“We Wanted A Revolution” features staggering works by household names like Carrie Mae Weems, Lorna Simpson, and Emma Amos
In 1970, the artist Faith Ringgold, alongside her daughter, writer Michele Wallace, and a New York-based artist-activist group successfully pressured the Whitney Museum of American Art to include Betye Saar and Barbara Chase-Riboud in that year’s Sculpture Annual—the first two black women artists to ever show at the prestigious institution. How did they do it? With well-placed cracked egg traps and tampons inscribed with “50%” scattered around the museum, a perfectly irritating reminder to curators of their demand: that half of the artists at the show be women. “The Whitney Museum became the focus of our attention. We went there often to deposit eggs. Unsuspecting male curatorial staff would pick up the eggs and experience the shock of having raw egg slide down the pants of their fine tailor-made suits,” Ringgold wrote in her 2005 memoir, recalling their performative tactics.

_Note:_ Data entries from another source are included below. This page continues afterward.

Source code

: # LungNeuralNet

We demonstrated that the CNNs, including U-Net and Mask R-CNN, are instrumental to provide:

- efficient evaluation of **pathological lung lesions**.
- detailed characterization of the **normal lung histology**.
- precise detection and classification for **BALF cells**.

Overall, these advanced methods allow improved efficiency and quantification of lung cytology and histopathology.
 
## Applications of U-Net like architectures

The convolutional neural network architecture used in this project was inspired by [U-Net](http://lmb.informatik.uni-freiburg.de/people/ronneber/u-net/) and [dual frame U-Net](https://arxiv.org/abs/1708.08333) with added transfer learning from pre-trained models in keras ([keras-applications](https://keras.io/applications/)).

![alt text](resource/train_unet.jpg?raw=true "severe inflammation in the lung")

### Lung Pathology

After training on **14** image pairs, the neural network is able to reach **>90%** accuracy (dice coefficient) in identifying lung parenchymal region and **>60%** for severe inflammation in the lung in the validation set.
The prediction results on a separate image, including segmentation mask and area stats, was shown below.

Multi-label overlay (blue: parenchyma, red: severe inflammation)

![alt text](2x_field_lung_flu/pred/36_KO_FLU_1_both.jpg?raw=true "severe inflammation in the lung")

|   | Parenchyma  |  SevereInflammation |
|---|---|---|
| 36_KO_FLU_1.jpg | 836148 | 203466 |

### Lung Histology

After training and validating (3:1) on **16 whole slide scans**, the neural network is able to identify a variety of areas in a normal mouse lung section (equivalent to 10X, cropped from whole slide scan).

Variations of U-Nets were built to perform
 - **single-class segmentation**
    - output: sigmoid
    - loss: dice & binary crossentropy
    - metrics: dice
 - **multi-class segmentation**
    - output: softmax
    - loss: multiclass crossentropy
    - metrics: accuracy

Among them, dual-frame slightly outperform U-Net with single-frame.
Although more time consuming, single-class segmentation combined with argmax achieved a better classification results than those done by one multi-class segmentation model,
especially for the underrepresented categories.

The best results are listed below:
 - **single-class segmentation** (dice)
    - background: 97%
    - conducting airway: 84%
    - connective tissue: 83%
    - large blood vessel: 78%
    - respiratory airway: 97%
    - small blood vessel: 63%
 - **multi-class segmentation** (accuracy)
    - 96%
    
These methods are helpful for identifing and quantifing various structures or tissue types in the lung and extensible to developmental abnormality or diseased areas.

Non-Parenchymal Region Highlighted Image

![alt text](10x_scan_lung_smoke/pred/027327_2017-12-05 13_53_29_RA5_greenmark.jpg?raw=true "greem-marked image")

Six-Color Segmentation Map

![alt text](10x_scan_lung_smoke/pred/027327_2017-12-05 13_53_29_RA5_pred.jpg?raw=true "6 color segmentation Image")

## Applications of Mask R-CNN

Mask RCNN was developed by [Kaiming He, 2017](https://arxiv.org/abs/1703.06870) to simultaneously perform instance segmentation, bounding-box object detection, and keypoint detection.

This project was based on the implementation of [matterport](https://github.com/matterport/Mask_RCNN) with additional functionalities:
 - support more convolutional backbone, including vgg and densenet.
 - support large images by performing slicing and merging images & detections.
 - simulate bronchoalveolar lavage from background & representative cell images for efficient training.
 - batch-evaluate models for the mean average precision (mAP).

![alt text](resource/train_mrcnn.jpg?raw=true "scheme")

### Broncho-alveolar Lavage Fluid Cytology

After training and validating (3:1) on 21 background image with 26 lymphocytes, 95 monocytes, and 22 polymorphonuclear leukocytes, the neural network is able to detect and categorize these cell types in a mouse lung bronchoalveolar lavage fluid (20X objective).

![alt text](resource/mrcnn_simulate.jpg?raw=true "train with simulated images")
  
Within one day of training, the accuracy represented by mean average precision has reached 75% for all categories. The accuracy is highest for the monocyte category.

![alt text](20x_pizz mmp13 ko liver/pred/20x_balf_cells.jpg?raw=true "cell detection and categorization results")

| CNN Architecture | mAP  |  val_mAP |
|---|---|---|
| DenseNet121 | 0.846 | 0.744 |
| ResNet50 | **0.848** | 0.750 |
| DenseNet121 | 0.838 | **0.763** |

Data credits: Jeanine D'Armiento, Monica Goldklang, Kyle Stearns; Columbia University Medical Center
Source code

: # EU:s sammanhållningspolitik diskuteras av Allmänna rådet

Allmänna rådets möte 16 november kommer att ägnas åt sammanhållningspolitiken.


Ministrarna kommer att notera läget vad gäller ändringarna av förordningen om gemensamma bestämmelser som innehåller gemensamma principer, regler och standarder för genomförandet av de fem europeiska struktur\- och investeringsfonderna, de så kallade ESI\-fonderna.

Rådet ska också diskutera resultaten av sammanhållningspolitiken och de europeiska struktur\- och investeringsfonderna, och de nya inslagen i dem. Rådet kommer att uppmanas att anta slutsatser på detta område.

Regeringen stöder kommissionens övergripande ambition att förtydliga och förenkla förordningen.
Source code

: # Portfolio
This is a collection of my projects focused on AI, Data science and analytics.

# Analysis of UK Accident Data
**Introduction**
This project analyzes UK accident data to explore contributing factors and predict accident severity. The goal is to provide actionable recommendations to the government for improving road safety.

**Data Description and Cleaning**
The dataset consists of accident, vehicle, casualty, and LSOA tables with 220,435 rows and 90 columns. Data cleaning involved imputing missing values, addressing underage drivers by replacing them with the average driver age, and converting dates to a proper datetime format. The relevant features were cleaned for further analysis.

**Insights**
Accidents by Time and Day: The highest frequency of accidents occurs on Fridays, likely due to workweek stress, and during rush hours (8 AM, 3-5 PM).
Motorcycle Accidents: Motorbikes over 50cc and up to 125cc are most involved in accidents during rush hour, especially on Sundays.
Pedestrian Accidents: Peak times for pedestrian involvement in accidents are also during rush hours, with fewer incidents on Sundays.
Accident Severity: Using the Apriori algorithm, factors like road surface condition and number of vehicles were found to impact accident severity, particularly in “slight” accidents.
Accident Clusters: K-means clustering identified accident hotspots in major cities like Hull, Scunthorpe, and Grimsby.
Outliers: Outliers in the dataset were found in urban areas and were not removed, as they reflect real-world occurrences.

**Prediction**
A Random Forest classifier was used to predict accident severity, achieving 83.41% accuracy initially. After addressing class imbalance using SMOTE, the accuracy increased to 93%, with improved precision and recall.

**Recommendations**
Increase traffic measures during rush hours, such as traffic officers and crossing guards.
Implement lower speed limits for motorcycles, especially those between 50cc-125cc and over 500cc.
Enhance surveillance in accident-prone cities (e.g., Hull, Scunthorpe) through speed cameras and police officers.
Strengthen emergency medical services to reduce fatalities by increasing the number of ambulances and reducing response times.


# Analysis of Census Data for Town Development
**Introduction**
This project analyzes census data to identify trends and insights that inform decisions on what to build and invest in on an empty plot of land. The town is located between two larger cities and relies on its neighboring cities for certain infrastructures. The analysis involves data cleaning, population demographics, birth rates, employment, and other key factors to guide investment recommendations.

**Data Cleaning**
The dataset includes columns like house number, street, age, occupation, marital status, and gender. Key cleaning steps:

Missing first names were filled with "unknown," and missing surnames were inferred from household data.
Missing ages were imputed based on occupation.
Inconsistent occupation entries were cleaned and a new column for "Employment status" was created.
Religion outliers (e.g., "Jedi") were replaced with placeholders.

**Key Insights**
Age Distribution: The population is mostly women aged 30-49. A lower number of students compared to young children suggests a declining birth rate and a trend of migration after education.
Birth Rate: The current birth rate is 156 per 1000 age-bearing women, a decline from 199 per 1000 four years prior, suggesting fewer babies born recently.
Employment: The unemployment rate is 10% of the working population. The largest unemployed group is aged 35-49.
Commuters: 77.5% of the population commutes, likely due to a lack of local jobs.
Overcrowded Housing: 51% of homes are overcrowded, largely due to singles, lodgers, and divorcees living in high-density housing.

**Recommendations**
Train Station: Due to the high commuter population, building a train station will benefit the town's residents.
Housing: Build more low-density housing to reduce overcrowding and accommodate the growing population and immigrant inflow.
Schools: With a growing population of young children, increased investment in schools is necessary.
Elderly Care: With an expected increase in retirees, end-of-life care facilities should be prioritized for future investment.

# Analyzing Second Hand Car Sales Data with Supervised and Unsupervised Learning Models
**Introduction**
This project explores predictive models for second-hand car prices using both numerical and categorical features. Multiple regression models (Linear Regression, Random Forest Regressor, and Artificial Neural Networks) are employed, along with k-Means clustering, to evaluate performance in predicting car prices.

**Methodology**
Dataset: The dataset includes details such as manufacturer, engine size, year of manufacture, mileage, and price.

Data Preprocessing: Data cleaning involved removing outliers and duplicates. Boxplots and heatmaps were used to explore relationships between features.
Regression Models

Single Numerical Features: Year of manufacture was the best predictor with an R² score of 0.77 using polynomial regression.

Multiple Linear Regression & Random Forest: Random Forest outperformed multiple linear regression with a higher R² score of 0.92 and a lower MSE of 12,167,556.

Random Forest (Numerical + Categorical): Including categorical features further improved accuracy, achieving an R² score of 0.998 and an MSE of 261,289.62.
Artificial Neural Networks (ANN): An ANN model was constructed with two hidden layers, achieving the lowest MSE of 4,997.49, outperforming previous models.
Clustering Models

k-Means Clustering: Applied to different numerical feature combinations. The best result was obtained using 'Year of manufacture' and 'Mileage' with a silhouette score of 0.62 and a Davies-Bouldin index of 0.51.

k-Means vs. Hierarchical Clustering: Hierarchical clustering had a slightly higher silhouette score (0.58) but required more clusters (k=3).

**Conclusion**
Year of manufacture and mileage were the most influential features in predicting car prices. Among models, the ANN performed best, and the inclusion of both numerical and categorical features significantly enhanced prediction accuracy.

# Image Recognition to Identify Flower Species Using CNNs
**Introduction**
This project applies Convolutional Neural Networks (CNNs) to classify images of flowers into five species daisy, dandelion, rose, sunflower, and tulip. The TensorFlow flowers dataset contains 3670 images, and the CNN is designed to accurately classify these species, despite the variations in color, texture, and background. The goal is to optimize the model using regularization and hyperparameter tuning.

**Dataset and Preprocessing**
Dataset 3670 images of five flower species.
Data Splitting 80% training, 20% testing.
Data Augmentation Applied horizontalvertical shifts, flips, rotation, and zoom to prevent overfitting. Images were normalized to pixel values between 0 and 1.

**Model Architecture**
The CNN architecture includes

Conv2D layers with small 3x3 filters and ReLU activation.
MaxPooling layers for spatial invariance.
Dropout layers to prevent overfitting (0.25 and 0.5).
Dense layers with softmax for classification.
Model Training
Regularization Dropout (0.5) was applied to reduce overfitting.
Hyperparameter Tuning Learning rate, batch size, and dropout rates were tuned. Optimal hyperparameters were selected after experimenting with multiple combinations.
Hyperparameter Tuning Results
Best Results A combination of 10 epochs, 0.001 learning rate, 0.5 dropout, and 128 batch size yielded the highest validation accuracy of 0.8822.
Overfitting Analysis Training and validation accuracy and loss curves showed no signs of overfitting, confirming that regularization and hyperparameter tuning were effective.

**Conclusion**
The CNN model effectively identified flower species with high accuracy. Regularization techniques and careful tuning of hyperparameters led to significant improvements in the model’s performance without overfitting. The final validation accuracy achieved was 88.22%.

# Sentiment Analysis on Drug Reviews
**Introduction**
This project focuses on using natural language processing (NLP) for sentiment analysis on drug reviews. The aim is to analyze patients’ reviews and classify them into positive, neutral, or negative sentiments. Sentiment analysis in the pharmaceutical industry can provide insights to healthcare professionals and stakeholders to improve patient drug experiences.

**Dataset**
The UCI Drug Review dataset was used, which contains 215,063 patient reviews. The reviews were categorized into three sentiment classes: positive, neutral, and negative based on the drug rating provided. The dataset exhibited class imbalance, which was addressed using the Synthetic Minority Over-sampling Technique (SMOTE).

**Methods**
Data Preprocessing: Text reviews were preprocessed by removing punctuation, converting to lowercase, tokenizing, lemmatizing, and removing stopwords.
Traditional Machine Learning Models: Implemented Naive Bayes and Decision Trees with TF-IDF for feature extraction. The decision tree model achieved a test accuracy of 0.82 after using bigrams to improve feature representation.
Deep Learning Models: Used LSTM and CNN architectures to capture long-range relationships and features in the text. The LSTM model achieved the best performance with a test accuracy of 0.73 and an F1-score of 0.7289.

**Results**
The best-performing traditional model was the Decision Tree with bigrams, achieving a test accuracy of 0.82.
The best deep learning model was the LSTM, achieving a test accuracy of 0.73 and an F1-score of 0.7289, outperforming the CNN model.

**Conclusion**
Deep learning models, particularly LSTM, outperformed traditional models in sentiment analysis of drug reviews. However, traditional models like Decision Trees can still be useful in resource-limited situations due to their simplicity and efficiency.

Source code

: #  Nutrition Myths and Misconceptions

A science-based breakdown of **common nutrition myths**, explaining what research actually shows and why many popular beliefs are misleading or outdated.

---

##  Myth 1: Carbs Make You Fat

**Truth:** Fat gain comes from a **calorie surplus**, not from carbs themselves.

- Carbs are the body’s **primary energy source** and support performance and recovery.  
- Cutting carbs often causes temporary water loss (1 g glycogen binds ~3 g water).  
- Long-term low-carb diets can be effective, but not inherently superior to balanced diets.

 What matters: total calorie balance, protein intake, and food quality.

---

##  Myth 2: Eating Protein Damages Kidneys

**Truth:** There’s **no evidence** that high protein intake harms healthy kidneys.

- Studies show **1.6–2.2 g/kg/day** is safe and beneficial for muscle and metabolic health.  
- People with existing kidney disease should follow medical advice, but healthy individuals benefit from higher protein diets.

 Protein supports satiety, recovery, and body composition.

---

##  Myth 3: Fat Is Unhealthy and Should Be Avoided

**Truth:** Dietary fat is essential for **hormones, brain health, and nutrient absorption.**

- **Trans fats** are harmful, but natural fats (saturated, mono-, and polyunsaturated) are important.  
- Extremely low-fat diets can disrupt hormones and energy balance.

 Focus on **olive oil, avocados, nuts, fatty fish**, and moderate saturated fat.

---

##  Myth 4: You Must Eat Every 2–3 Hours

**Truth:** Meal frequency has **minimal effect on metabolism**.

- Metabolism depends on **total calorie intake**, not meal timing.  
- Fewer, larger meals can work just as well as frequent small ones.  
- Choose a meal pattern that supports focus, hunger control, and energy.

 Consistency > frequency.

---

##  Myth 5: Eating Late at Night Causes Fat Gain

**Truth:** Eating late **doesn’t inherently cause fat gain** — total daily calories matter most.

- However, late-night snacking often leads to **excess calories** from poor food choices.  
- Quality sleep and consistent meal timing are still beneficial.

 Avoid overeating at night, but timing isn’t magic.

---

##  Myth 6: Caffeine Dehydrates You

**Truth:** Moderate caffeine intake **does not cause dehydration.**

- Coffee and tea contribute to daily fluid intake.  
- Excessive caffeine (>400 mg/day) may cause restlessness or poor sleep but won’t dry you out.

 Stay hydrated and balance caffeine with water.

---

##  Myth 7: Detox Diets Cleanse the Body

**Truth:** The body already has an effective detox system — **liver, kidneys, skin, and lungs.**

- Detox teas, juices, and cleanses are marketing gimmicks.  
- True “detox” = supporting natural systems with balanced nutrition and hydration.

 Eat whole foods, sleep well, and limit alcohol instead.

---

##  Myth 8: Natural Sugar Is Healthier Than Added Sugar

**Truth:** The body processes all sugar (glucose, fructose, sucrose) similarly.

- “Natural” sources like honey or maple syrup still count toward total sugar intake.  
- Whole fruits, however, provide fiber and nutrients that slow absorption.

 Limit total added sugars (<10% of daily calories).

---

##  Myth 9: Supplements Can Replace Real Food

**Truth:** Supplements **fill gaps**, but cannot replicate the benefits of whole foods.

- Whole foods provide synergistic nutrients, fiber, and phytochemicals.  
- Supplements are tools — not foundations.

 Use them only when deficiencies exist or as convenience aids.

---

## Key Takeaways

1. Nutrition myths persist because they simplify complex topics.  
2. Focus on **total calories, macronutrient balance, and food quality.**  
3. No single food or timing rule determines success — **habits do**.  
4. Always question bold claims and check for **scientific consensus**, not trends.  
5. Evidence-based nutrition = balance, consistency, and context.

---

A new show at the Brooklyn Museum, “We Wanted A Revolution: Black Radical Women, 1965-85” offers a rare glimpse of this moment in time, when the Black Arts Movement dovetailed with the women’s liberation movement. One of the exhibition’s anchor images, a photograph taken by artist Jan van Raay of one of their protests, shows a fresh-faced Wallace mid-chant, holding a sign that reads “50% Black Women Artists” and marching alongside her mother outside of the Whitney. It’s a striking record, not only of the artmaking of the time, but of the struggle for creative self-determination that black women artists were challenged with, an issue they still face today.